A 81 kg man is riding on a 40 kg cart traveling at a speed of 2.3 m/s. He jumps off with zero horizontal speed relative to the ground. What is the resulting change in the cart's speed, including sign?

Answer 1

`\Delta v= 4.66(m)/(s)`

Step-by-step explanation:

In this case we have to use the Principle of conservation of Momentum:

This principle says that in a system the total momentum is constant if no external forces act in the system. The formula is:

`m_1v_1+m_2v_2=m_1u_1+m_2u_2`

Where:

`m_1:` Mass of the first object.

`m_2:` Mass of the second object.

`v_1:` Initial velocity of the first object.

`v_2:` Initial velocity of the second object.

`u_1:` Final velocity of the first object.

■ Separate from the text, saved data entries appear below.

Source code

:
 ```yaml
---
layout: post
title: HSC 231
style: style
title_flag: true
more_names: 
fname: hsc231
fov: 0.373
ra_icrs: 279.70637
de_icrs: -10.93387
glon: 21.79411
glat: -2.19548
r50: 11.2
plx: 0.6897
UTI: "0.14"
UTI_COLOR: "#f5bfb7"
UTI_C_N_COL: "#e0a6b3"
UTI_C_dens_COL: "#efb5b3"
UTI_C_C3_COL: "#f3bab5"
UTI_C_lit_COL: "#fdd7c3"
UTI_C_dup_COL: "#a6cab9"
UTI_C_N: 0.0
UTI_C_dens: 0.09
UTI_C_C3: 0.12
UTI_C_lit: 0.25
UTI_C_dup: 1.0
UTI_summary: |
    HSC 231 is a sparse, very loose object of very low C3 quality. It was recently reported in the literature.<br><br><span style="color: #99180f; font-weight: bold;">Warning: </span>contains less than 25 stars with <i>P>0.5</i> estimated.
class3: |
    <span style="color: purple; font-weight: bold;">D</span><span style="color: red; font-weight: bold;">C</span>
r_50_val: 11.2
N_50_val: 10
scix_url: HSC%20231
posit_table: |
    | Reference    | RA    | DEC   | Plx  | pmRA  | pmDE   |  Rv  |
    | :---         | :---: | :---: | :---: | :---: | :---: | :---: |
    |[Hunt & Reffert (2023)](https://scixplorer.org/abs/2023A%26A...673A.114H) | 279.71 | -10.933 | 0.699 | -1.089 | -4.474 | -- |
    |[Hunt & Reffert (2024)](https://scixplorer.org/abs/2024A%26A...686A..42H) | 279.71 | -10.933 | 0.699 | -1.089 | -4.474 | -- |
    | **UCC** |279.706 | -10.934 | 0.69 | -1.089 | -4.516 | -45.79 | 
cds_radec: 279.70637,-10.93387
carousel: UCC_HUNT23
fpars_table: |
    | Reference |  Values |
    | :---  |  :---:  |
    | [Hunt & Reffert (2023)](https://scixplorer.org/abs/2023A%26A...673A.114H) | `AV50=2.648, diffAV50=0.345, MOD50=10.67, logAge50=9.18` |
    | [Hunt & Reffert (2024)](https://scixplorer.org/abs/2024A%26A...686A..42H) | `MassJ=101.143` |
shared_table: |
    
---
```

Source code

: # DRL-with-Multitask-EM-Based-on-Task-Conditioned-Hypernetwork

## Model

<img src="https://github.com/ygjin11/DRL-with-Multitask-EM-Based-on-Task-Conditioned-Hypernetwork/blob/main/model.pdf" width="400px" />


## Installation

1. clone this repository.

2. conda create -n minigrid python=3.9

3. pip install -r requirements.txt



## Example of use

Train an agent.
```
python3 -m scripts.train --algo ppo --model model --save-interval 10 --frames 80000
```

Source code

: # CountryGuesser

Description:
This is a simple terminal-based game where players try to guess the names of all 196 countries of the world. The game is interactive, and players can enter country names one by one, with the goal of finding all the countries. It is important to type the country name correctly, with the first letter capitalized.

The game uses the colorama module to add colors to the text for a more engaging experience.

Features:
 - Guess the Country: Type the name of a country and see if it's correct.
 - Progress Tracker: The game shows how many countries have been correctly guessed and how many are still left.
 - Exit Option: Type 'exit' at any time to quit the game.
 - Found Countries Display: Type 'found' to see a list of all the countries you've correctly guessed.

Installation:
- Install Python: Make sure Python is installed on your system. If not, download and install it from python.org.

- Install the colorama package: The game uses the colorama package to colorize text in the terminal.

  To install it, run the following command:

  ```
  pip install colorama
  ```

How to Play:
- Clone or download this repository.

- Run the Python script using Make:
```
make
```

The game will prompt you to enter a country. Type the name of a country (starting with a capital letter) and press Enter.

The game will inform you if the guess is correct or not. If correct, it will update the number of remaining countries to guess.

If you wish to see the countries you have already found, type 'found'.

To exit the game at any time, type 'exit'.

`u_2:` Final velocity of the second object.

In this problem we have:

`m_1=81kg\\m_2=40kg\\v_1_2=2.3(m)/(s)`

`u_1=0(m)/(s)`

Observation:
`v_1_2:` Is because the system has the same initial velocity.

First we have to find
`u_2`,

`m_1v_1+m_2v_2=m_1u_1+m_2u_2`

We can rewrite it as:

`(m_1+m_2)v_1_2=m_1u_1+m_2u_2`

Replacing with the data:

`(m_1+m_2)v_1_2=m_1u_1+m_2u_2\\\\(81kg+40kg)2.3(m)/(s)=81kg(0(m)/(s))+40kg(u_2)\\\\(121kg)2.3(m)/(s)=40kg(u_2)\\\\((121kg)2.3(m)/(s))/(40kg)=u_2\\\\(278.3)/(40)(m)/(s)=u_2\\\\6.96(m)/(s)=u_2`

We found the final velocity of the cart, but the problem asks for the resulting change in the cart speed, this means:

`\Delta v=u_2-v_2\\\Delta v=6.96(m)/(s)-2.3(m)/(s)\\\Delta v= 4.66(m)/(s)`

Then, the resulting change in the cart speed is:

`\Delta v= 4.66(m)/(s)`